TASK: Determine how many lines of the records include "They", and answer with the number alone.

DATA FOR THIS TASK:
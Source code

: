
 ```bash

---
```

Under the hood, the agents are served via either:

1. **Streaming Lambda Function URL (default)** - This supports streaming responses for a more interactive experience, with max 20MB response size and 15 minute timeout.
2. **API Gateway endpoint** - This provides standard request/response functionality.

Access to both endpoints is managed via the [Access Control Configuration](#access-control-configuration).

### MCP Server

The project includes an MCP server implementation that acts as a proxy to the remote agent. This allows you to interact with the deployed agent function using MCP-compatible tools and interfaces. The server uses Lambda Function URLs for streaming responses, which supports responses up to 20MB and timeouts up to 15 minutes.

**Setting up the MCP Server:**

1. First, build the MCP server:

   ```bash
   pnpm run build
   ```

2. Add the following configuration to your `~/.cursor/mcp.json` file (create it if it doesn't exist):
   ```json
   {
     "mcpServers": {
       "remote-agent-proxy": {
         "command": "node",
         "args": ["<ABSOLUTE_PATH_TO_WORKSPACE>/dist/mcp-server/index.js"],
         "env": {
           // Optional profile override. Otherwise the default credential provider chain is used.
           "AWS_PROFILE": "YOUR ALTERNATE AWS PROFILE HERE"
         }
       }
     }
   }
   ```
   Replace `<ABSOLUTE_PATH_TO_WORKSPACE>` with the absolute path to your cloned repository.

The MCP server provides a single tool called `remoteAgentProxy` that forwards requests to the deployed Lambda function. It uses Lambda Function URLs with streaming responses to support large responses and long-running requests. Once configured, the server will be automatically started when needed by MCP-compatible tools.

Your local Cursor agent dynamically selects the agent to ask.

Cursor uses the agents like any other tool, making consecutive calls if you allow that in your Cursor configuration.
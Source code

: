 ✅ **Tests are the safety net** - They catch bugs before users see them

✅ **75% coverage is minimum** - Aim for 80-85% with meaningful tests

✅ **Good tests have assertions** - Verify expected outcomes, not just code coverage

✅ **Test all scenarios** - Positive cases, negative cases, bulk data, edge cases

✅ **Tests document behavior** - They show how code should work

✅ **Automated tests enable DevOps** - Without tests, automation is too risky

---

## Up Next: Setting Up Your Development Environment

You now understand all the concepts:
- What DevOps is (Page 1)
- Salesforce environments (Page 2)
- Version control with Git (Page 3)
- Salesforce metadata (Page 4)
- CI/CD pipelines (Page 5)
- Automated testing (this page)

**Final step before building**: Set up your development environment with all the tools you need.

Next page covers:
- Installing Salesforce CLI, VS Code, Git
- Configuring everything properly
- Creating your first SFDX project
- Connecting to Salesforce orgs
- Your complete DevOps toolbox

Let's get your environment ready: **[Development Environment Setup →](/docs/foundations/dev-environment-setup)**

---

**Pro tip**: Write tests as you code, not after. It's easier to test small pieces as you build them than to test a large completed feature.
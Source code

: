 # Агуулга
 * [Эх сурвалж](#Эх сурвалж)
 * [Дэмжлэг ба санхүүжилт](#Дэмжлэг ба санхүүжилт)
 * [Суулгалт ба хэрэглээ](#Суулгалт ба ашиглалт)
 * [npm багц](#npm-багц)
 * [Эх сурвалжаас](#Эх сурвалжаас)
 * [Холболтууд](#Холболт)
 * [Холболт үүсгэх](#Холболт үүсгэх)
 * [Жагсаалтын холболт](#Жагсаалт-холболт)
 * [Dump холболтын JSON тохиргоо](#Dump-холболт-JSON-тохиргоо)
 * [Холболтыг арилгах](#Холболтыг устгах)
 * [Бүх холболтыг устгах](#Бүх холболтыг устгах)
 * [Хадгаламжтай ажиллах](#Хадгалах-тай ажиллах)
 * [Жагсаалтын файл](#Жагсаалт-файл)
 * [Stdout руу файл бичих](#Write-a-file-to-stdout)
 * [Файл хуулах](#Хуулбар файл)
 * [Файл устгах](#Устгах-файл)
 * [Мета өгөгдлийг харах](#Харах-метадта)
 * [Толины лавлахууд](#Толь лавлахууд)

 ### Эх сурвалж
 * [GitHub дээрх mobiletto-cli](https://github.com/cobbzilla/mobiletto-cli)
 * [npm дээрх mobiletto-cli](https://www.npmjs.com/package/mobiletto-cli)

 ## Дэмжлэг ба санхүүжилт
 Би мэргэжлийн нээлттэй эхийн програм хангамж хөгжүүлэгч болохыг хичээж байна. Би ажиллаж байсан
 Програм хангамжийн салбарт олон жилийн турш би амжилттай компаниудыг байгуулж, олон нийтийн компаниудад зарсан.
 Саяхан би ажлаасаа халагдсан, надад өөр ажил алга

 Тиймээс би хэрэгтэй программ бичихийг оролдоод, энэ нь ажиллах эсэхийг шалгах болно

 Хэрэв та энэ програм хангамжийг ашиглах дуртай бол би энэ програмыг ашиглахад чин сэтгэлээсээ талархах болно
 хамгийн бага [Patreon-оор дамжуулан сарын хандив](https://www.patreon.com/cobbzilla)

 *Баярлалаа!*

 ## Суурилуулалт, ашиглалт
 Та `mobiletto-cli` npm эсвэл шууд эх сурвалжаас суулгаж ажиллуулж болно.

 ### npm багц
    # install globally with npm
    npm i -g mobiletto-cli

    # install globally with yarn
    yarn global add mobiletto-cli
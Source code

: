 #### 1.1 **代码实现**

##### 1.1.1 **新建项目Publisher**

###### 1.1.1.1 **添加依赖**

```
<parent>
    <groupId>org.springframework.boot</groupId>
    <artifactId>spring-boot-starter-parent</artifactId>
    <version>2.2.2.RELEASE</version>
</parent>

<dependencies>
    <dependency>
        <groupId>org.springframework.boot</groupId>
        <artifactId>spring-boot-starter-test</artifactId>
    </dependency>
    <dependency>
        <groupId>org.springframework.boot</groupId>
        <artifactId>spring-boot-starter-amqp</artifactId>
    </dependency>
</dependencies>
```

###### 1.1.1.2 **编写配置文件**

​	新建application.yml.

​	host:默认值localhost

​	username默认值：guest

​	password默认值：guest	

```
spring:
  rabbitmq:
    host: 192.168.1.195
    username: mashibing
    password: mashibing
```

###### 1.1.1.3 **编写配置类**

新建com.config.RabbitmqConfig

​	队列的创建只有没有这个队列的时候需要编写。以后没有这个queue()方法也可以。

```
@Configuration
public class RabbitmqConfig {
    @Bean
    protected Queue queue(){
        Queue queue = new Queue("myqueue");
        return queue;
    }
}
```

RESPONSE TO THE TASK: 2